*** Opening of The data ***

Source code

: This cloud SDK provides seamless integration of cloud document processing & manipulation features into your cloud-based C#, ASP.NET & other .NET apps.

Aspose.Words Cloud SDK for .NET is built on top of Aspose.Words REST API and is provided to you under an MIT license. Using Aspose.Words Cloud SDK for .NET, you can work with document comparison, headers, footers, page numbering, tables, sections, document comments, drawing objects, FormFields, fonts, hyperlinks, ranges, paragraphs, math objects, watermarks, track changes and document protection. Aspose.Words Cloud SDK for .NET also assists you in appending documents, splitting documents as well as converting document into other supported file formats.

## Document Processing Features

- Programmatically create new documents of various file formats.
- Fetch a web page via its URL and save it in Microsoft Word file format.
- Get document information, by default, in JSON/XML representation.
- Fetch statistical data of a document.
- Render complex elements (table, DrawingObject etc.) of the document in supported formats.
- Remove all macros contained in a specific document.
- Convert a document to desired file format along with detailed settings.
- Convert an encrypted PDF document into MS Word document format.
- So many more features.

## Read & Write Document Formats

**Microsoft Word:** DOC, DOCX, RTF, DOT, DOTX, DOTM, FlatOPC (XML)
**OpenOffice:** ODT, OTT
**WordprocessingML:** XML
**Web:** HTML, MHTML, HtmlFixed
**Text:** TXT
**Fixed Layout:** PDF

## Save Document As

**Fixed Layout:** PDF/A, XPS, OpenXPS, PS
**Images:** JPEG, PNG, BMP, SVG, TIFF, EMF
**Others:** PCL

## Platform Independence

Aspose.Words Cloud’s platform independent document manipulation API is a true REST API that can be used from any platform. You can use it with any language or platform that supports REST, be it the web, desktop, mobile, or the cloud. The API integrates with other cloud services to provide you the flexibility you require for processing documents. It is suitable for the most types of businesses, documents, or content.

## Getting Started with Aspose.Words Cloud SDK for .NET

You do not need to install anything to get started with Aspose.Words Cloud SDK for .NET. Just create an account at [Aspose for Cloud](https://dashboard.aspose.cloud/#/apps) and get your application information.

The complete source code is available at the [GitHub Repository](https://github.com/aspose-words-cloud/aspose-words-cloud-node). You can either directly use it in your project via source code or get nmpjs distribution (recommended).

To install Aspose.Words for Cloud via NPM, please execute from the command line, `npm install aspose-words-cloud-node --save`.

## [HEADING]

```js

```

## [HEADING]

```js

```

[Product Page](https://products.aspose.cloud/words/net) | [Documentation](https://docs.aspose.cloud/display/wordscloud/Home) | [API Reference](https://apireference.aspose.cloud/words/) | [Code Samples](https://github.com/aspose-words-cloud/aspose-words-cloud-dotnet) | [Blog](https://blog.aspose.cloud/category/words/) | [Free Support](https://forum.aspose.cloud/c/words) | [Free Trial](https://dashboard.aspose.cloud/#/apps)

*** Close of The data ***

● Your objective
Your job is to restate all of the data word for word.

● Output of the exercise
Source code

: This cloud SDK provides seamless integration of cloud document processing & manipulation features into your cloud-based C#, ASP.NET & other .NET apps.

Aspose.Words Cloud SDK for .NET is built on top of Aspose.Words REST API and is provided to you under an MIT license. Using Aspose.Words Cloud SDK for .NET, you can work with document comparison, headers, footers, page numbering, tables, sections, document comments, drawing objects, FormFields, fonts, hyperlinks, ranges, paragraphs, math objects, watermarks, track changes and document protection. Aspose.Words Cloud SDK for .NET also assists you in appending documents, splitting documents as well as converting document into other supported file formats.

## Document Processing Features

- Programmatically create new documents of various file formats.
- Fetch a web page via its URL and save it in Microsoft Word file format.
- Get document information, by default, in JSON/XML representation.
- Fetch statistical data of a document.
- Render complex elements (table, DrawingObject etc.) of the document in supported formats.
- Remove all macros contained in a specific document.
- Convert a document to desired file format along with detailed settings.
- Convert an encrypted PDF document into MS Word document format.
- So many more features.

## Read & Write Document Formats

**Microsoft Word:** DOC, DOCX, RTF, DOT, DOTX, DOTM, FlatOPC (XML)
**OpenOffice:** ODT, OTT
**WordprocessingML:** XML
**Web:** HTML, MHTML, HtmlFixed
**Text:** TXT
**Fixed Layout:** PDF

## Save Document As

**Fixed Layout:** PDF/A, XPS, OpenXPS, PS
**Images:** JPEG, PNG, BMP, SVG, TIFF, EMF
**Others:** PCL

## Platform Independence

Aspose.Words Cloud’s platform independent document manipulation API is a true REST API that can be used from any platform. You can use it with any language or platform that supports REST, be it the web, desktop, mobile, or the cloud. The API integrates with other cloud services to provide you the flexibility you require for processing documents. It is suitable for the most types of businesses, documents, or content.

## Getting Started with Aspose.Words Cloud SDK for .NET

You do not need to install anything to get started with Aspose.Words Cloud SDK for .NET. Just create an account at [Aspose for Cloud](https://dashboard.aspose.cloud/#/apps) and get your application information.

The complete source code is available at the [GitHub Repository](https://github.com/aspose-words-cloud/aspose-words-cloud-node). You can either directly use it in your project via source code or get nmpjs distribution (recommended).

To install Aspose.Words for Cloud via NPM, please execute from the command line, `npm install aspose-words-cloud-node --save`.

## [HEADING]

```js

```

## [HEADING]

```js

```

[Product Page](https://products.aspose.cloud/words/net) | [Documentation](https://docs.aspose.cloud/display/wordscloud/Home) | [API Reference](https://apireference.aspose.cloud/words/) | [Code Samples](https://github.com/aspose-words-cloud/aspose-words-cloud-dotnet) | [Blog](https://blog.aspose.cloud/category/words/) | [Free Support](https://forum.aspose.cloud/c/words) | [Free Trial](https://dashboard.aspose.cloud/#/apps)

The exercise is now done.